Week 6: October 21, 2024
This blog is an ongoing project for Professor Ryan Enos' Election Analytics Course at Harvard College (GOV 1347, Fall 2024). It will be updated weekly with posts analyzing how different features impact the likelihood of Kamala Harris (D) or Donald Trump (R) winning the 2024 U.S. Presidential Election or winning specific states in the election. The blog will culminate in a final predictive model for the outcome of the general election.Context & Question
In this week's post, I focus on the application of Bayesian Models in election prediction. Bayesian statistics is based on the notion that the probability of an event occurring can be modeled as some function with some unknown parameter(s). When we first look at some event, our parameter value will be based on our *prior* beliefs regarding the process or event. But as we collect *data*, we update the parameter(s) to improve our predictions about whether the event will occur. Bayesian statistics stands in contrast to Frequentist statistics. Frequentists predict the probability of an event based on how many ties it's happened in the past (in a dataset, for example). They believe that a paramter has a fixed value and rather than updating it based on data, frequentists are prone to quantifying the *likelihood* that a parameter is equal to some given value, based on data. Bayesian models can be powerful in election analytics because datasets constantly change, and audiences/statisticians can update their understandings of probable outcomes based on them. Datasets can change as a result of updated polls, OR as election returns are collected during periods of Early/Mail-in Voting, which have grown in popularity over the past several years. In my model, I propose using both: I will ground my prior parameters in poll results (calling back to some elements of my post from September 21st) and update them conditional on early voting returns.The Data
The polling data in this week's post is broken down by state. Since I'm using the same data from my September 21st post, the latest polling average that I use for my prior probability is from September 16th, 2024. The early voting returns were obtained from the [Associated Press](https://apnews.com/hub/election-2024) and contain returns by party for all states that have started early voting. It's important to note that not all states have made early voting available yet, so only 40 states' returns are represented in this dataset.Building the Model
Let our prior belief about each candidate's performance in the election be represented by their last polling average. If we took polling averages from September 16th, 2024 to represent the election outcome, the electoral map would look like the following.It’s worth noting that this dataset only contained polls for 15 states. Granted, many of them are swing states (i.e. Pennsylvania, Georgia, Michigan, and North Carolina), but our prediction and model would be more complete with access to data from all 50 states.
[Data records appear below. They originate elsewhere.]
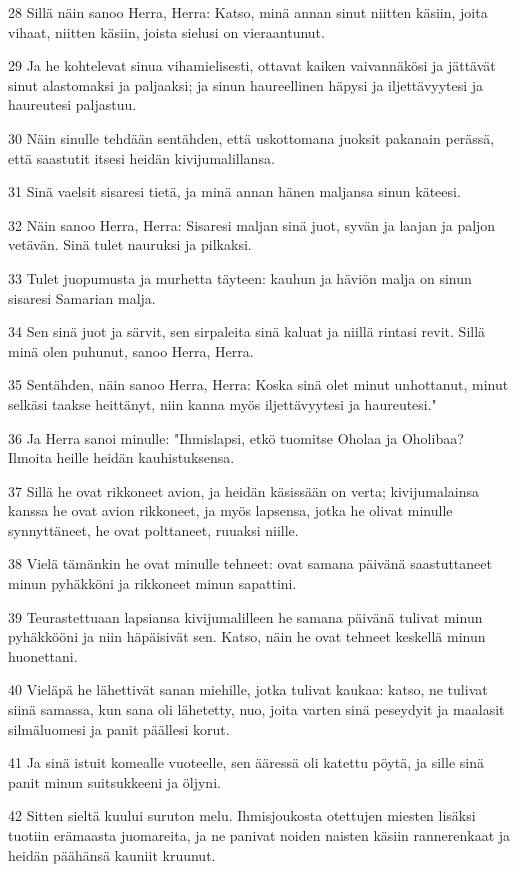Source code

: \par 28 Sillä näin sanoo Herra, Herra: Katso, minä annan sinut niitten käsiin, joita vihaat, niitten käsiin, joista sielusi on vieraantunut.
\par 29 Ja he kohtelevat sinua vihamielisesti, ottavat kaiken vaivannäkösi ja jättävät sinut alastomaksi ja paljaaksi; ja sinun haureellinen häpysi ja iljettävyytesi ja haureutesi paljastuu.
\par 30 Näin sinulle tehdään sentähden, että uskottomana juoksit pakanain perässä, että saastutit itsesi heidän kivijumalillansa.
\par 31 Sinä vaelsit sisaresi tietä, ja minä annan hänen maljansa sinun käteesi.
\par 32 Näin sanoo Herra, Herra: Sisaresi maljan sinä juot, syvän ja laajan ja paljon vetävän. Sinä tulet nauruksi ja pilkaksi.
\par 33 Tulet juopumusta ja murhetta täyteen: kauhun ja häviön malja on sinun sisaresi Samarian malja.
\par 34 Sen sinä juot ja särvit, sen sirpaleita sinä kaluat ja niillä rintasi revit. Sillä minä olen puhunut, sanoo Herra, Herra.
\par 35 Sentähden, näin sanoo Herra, Herra: Koska sinä olet minut unhottanut, minut selkäsi taakse heittänyt, niin kanna myös iljettävyytesi ja haureutesi."
\par 36 Ja Herra sanoi minulle: "Ihmislapsi, etkö tuomitse Oholaa ja Oholibaa? Ilmoita heille heidän kauhistuksensa.
\par 37 Sillä he ovat rikkoneet avion, ja heidän käsissään on verta; kivijumalainsa kanssa he ovat avion rikkoneet, ja myös lapsensa, jotka he olivat minulle synnyttäneet, he ovat polttaneet, ruuaksi niille.
\par 38 Vielä tämänkin he ovat minulle tehneet: ovat samana päivänä saastuttaneet minun pyhäkköni ja rikkoneet minun sapattini.
\par 39 Teurastettuaan lapsiansa kivijumalilleen he samana päivänä tulivat minun pyhäkkööni ja niin häpäisivät sen. Katso, näin he ovat tehneet keskellä minun huonettani.
\par 40 Vieläpä he lähettivät sanan miehille, jotka tulivat kaukaa: katso, ne tulivat siinä samassa, kun sana oli lähetetty, nuo, joita varten sinä peseydyit ja maalasit silmäluomesi ja panit päällesi korut.
\par 41 Ja sinä istuit komealle vuoteelle, sen ääressä oli katettu pöytä, ja sille sinä panit minun suitsukkeeni ja öljyni.
\par 42 Sitten sieltä kuului suruton melu. Ihmisjoukosta otettujen miesten lisäksi tuotiin erämaasta juomareita, ja ne panivat noiden naisten käsiin rannerenkaat ja heidän päähänsä kauniit kruunut.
Next, I use visualize the election outcome based only on states for which early voting returns are available.
This final map shows which states’ outcomes are more certain versus less certain based on early voting returns. If a state that was shaded blue in the top map is now shaded a lighter shade of blue, it means that early returns make it seem less likely that the democratic candidate will win the state, and vice versa.
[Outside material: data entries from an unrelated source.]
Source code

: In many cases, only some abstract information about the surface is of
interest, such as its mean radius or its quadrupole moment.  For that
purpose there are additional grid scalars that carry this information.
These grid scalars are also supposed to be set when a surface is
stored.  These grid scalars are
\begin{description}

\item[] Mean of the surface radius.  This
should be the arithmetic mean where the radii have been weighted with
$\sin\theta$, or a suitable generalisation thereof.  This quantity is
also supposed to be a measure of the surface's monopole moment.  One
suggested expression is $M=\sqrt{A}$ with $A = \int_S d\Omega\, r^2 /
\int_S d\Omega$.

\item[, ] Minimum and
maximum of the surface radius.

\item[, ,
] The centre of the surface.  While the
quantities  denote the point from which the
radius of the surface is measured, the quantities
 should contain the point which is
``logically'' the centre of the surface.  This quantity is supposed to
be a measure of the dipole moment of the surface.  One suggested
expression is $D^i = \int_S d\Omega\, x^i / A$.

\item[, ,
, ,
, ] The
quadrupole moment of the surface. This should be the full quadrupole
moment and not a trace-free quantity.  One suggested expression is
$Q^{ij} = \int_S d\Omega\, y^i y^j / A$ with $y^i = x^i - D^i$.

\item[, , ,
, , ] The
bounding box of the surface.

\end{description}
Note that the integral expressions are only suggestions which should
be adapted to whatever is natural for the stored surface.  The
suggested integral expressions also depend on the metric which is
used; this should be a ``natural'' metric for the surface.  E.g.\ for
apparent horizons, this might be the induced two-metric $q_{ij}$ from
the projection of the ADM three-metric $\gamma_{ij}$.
As we can see, early voting returns generally decreased the polls’ confidence in candidates, both Democratic and Republican. Only in Arizona and Pennsylvania did the early voting returns match up to the polling results. Otherwise, the opposite party than was leading the polls took the lead in early voting. There were only 5 states for which data about early voting returns and recent polling overlapped however.
Prediction for 2024
To update the probability that each candidate will win each state for which we have polling data from mid-September AND early voting returns, I will use the following form of Bayes' Rule. Let A be the event of a candidate winning the election based on polling data and let B be the event of that same candidate winning the election based on early voting returns. `$$P(A|B) = \frac{P(B|A)P(A)}{P(B)}$$` In this model, P(A) is the share of the polls that a candidate had and P(B) is the share of the early votes that the candidate has. P(B|A) is the probability that a candidate received their early voting share, given their latest polling average. This should be higher the closer together the polling average and early vote returns are, recognizing that, if polls are truly an accurate prediction of candidate vote share, the early voting returns should approach the polling average as more and more ballots are cast, by the Law of Large Numbers. That is, as of this week, polling averages may *not* be as closely linked to early voting returns as they will later in the election cycle and on election day. The table below shows updated predictions for the Democratic and Republican vote share, by state, based on early voting returns. This is done for each of the 5 states that we had *both* pollling data and early voting returns from.As we can see in the table above, this Bayesian model predicts that Kamala Harris will win in Arizona and Nevada, and that Donald Trump will win in North Carolina, Pennsylvania, and Florida. I would like to repeat the analysis using more recent polling data, and early voting returns closer to election day in about 2 weeks.